In the entries below, find the line with "for instance, criminalises" and print exactly every line from there up to and including the line with "In order for", with no other lines.

- [INPUT]:
# # # # #

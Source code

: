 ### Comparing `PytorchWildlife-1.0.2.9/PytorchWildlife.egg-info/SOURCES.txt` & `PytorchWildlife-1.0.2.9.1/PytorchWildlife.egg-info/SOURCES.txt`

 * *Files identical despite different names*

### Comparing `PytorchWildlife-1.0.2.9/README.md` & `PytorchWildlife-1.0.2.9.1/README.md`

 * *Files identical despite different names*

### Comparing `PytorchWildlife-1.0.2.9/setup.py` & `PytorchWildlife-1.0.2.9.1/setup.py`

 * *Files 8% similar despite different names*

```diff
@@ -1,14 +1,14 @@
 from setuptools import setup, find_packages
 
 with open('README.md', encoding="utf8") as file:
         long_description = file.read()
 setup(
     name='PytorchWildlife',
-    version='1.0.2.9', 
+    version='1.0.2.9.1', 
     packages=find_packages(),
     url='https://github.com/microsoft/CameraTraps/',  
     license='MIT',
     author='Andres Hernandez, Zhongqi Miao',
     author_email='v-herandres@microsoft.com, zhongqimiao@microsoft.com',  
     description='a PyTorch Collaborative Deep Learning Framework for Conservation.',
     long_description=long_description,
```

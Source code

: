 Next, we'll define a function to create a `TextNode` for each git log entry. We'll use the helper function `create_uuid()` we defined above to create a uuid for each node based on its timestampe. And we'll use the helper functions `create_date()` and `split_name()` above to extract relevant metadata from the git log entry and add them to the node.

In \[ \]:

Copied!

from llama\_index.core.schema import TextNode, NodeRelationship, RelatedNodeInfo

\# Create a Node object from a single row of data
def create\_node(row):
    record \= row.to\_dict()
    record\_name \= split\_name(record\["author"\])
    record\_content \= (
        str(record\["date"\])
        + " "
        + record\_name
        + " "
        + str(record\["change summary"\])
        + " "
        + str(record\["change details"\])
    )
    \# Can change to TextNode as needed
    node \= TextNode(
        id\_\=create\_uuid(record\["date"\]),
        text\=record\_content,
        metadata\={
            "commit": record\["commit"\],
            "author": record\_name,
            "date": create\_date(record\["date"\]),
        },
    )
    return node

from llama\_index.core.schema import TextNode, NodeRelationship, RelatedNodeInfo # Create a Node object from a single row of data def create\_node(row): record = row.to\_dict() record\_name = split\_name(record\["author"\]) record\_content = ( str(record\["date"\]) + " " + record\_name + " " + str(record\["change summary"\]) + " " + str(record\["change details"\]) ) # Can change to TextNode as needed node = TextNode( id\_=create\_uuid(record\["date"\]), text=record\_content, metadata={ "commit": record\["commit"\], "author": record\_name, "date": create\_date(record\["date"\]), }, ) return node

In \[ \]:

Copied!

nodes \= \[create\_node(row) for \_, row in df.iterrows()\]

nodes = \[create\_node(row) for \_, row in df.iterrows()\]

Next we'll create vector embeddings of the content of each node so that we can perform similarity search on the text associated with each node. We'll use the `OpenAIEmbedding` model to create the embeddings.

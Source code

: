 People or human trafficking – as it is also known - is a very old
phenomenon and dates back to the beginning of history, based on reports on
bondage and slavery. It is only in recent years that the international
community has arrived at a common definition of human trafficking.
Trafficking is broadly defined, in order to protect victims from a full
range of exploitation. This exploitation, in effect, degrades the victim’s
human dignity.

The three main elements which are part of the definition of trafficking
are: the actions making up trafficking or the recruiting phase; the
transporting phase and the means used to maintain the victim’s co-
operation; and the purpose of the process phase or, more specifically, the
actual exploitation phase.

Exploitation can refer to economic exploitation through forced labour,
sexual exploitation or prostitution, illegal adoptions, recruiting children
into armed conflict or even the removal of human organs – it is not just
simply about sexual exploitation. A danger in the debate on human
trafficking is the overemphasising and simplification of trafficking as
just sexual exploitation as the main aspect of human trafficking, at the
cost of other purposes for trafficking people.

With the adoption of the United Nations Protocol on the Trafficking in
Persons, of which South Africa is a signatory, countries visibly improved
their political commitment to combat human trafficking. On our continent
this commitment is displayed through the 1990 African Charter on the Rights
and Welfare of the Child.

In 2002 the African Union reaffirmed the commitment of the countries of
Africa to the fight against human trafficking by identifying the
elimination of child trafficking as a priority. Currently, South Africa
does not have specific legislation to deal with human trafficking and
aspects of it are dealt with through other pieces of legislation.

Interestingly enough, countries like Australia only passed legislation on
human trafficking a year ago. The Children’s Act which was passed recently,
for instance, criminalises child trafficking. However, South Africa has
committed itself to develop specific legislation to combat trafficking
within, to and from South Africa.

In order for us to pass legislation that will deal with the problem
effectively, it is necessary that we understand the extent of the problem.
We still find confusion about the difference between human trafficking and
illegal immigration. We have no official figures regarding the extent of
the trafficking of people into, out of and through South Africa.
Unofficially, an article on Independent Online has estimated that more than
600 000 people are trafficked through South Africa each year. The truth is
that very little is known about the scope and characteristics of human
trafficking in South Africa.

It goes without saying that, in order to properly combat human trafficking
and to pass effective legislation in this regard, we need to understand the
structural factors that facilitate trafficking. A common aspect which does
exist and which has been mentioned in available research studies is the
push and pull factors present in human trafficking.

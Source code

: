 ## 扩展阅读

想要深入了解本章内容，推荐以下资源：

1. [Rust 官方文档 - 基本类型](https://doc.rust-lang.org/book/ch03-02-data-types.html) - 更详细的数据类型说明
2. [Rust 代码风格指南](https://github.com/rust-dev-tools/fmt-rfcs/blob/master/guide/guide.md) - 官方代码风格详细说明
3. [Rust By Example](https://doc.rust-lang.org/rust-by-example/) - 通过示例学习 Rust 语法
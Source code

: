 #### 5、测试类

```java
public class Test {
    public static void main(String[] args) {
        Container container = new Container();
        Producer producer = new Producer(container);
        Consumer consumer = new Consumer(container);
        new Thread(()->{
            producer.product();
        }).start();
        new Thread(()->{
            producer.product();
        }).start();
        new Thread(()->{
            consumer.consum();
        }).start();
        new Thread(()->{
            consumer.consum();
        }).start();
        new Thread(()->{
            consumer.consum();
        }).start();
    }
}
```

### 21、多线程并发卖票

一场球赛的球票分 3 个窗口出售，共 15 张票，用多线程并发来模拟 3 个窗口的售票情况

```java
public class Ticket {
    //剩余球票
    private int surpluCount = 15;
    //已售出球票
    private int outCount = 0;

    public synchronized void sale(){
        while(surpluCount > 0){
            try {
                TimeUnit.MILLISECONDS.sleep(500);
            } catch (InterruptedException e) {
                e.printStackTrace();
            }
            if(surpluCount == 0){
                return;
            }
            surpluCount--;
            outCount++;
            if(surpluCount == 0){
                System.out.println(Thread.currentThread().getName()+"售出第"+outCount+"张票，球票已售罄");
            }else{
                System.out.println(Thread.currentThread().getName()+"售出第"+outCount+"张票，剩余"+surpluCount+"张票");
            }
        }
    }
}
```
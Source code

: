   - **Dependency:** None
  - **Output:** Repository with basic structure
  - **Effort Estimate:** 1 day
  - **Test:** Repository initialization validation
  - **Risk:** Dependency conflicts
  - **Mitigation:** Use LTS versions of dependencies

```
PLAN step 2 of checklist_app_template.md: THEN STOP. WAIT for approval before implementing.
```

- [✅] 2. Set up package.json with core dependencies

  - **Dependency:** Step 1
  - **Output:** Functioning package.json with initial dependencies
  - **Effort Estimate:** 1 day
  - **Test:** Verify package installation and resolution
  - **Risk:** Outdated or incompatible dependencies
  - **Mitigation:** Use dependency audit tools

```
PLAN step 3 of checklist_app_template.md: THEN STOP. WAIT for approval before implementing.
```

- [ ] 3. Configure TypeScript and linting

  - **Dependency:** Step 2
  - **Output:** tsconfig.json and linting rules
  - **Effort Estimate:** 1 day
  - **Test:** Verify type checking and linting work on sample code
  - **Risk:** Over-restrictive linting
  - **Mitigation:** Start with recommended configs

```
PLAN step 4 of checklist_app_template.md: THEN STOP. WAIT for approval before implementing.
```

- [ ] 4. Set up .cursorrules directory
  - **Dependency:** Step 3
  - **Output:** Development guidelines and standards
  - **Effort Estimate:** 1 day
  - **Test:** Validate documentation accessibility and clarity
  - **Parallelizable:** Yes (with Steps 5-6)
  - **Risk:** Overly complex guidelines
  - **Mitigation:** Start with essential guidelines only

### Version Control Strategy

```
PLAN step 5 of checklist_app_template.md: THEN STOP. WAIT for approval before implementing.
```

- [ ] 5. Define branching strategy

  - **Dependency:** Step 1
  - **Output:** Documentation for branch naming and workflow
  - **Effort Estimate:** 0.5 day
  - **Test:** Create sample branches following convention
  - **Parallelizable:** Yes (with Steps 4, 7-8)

# # # # #

- [TASK ANSWER]:
for instance, criminalises child trafficking. However, South Africa has
committed itself to develop specific legislation to combat trafficking
within, to and from South Africa.

In order for us to pass legislation that will deal with the problem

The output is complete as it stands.